Утопическое общество сильфов отличается от человеческого естественностью отношений. Сильфы трудятся не столько для поддержания своего существовании, сколько для общего блага. Их труд проникнут сознанием долга, он является частью общего миропорядка. Если бы они не трудились, то мир испытал бы неисчислимые бедствия или даже вовсе погиб. Полон сатирического смысла и ответ сильфов на вопрос Симплициссимуса, зачем же, если их общество так совершенно, им еще нужен король. Он у них не для того, чтобы вершить суд, а как "матка в улье" как бы дирижирует согласным общественным хором. В резиденции "князя сильфов" Симплициссимус не увидел никакой пышности, трабантов, даже шутов, т. е. всей той разорительной для народа помпы и роскоши, которой окружили себя крупные и мелкие немецкие властители.
Как и в эпизоде с Юпитером, сатира обращается против самих носителей утопических идей. Утопия Муммельзее не только несбыточна, но и обманчива. Само название озера, как указывает Симплициссимус, скрывает в cебе идею маскарада. где "все сокрыто под обманчивою личиною" (V, 11). Обманчиво не только хмурое и коварное озеро, но и все увиденное на дне его. Подводная волшебная феерия оказывается не такой уже привлекательной. Гриммельсгаузен вовсе не рисует в ней идеал человеческого общественного устройства и не предлагает человечеству зажить блаженно-бездушной жизнью сильфов. Никакого радостного физического и духовного благополучия, которое отвечало бы его подлинным интересам и желаниям, он там не обрел и не увидел. И вряд ли бы он поменял свою полную превратностей, далеко не безгрешную жизнь на блаженное прозябание среди непорочных сильфов, лишенных плотских слабостей. Грешный и порочный, закосневший во зле земной мир, полный борьбы и страстей, для него остался более привлекателен. Симплициссимус не только не выражает желания остаться в мире сильфов, но вздыхает полной грудью, когда возвращается на землю и сразу окунается в жестокую действительность.

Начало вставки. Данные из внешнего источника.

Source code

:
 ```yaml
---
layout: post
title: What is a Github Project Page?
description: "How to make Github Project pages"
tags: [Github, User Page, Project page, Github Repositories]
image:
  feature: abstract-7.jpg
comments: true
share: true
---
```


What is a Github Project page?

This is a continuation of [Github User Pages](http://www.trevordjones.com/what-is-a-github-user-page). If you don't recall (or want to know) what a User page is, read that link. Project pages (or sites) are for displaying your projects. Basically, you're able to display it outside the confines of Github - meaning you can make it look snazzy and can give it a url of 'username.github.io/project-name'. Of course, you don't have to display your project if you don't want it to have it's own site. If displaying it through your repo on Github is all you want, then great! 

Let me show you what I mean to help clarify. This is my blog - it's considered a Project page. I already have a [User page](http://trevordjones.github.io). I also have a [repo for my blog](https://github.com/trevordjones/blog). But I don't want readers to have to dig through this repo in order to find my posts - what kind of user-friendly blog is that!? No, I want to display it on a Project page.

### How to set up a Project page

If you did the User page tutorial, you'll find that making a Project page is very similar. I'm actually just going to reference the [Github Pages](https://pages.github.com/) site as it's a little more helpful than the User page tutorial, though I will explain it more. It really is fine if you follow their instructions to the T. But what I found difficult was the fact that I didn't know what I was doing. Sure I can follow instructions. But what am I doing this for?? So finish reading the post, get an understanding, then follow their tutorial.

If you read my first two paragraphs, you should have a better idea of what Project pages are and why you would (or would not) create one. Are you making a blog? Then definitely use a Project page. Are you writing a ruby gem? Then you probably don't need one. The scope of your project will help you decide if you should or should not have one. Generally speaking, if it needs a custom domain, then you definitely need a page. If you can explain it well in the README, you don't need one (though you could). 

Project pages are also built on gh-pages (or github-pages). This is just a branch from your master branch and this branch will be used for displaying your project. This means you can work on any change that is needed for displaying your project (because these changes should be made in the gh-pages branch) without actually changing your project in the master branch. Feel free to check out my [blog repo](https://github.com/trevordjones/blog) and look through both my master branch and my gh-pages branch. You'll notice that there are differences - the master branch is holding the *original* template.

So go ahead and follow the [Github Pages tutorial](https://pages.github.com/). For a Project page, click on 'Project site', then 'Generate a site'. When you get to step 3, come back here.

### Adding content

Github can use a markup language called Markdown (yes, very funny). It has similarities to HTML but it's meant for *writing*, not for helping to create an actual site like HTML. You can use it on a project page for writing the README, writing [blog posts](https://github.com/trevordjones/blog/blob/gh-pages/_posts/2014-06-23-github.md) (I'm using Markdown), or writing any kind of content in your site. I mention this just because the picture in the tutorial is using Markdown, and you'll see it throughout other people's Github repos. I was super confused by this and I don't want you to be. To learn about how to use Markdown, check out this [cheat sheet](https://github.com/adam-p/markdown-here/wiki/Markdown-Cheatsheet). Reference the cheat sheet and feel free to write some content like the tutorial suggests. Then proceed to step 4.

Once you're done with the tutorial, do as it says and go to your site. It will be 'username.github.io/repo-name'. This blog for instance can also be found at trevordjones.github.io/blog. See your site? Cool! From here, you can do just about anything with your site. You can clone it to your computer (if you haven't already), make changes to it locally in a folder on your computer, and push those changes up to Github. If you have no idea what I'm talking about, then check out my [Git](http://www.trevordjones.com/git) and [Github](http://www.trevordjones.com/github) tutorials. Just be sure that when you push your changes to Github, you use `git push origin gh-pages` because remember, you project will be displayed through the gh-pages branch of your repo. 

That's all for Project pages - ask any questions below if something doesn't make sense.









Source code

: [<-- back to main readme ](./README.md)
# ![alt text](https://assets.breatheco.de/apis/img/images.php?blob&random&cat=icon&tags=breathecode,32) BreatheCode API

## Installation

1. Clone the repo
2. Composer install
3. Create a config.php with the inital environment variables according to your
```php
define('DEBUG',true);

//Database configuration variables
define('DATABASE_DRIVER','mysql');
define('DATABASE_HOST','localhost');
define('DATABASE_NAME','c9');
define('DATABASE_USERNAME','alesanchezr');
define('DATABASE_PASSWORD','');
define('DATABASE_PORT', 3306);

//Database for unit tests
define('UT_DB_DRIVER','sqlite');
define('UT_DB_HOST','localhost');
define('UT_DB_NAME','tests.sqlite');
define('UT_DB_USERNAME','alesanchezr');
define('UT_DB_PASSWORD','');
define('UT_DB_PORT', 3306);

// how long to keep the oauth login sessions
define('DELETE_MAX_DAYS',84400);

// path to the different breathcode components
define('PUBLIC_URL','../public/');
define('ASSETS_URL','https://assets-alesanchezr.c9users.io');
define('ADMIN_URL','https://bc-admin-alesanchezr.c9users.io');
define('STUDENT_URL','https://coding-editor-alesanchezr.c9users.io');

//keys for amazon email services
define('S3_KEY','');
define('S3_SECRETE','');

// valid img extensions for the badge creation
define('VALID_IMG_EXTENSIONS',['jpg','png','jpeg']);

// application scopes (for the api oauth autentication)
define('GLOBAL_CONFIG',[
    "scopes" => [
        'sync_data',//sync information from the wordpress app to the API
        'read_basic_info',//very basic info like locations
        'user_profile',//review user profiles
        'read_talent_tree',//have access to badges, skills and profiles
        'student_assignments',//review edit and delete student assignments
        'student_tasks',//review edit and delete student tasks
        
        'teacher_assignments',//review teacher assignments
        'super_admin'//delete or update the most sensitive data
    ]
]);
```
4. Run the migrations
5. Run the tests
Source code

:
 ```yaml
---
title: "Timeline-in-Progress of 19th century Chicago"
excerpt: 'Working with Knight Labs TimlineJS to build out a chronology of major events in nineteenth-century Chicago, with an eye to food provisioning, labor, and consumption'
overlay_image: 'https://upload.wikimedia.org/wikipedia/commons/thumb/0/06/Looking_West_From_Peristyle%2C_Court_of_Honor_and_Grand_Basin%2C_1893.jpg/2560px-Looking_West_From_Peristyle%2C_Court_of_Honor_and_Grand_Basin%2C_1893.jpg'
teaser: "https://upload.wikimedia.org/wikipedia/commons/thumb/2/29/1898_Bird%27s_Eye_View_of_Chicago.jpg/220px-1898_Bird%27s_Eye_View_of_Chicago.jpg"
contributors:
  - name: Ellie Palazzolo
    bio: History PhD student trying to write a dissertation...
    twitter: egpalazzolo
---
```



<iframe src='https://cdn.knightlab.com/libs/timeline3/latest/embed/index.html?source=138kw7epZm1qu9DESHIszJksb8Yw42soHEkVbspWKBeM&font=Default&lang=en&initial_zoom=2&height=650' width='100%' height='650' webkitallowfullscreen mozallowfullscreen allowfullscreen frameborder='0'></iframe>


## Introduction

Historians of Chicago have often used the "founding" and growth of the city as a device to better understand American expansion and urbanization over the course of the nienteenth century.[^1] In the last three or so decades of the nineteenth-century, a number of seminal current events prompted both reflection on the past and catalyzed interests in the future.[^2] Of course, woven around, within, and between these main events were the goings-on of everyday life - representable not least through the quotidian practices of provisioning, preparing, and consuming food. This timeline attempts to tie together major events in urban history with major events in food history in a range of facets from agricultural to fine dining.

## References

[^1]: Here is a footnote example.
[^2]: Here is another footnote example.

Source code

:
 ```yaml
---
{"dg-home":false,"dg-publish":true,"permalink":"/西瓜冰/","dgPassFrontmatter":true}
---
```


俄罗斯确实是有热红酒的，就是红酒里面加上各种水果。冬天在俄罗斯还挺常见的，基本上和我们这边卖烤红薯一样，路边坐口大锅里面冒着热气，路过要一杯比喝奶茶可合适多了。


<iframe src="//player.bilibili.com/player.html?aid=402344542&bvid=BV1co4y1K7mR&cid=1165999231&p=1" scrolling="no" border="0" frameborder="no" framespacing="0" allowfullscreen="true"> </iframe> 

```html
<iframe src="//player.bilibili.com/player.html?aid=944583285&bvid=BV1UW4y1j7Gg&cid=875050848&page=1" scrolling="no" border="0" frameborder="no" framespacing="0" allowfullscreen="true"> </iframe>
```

Покидая царство сильфов, Симплициссимус преисполнен земных планов. Заполучив камень, который должен пробуравить для него источник целебной воды, он собирается стать владельцем модного курорта и обдумывает его устройство, не пренебрегая мелким плутовством и хитростями. Но его мечты оказываются столь же обманчивыми, как и весь аллегорический маскарад Муммельзее.
Когда все пошло прахом и "источник" забил в лесной глуши, то Симплициссимус все же хочет облагодетельствовать мужиков, по вине которых это случилось. Но забитые крестьяне не только не принимают это благодеяние, но чрезвычайно им напуганы. Стоит только прознать об этом источнике их господам, как они всем воспользуются, а крестьянам только прибавится тягот и барщины (V, 18). Читатель резким рывком возвращается к мрачной реальности феодально-крепостнического общества.
В эпизоде Муммельзее дана сатира не только на земные порядки, на социальное устройство мира, но и на утопическое общество самих сильфов.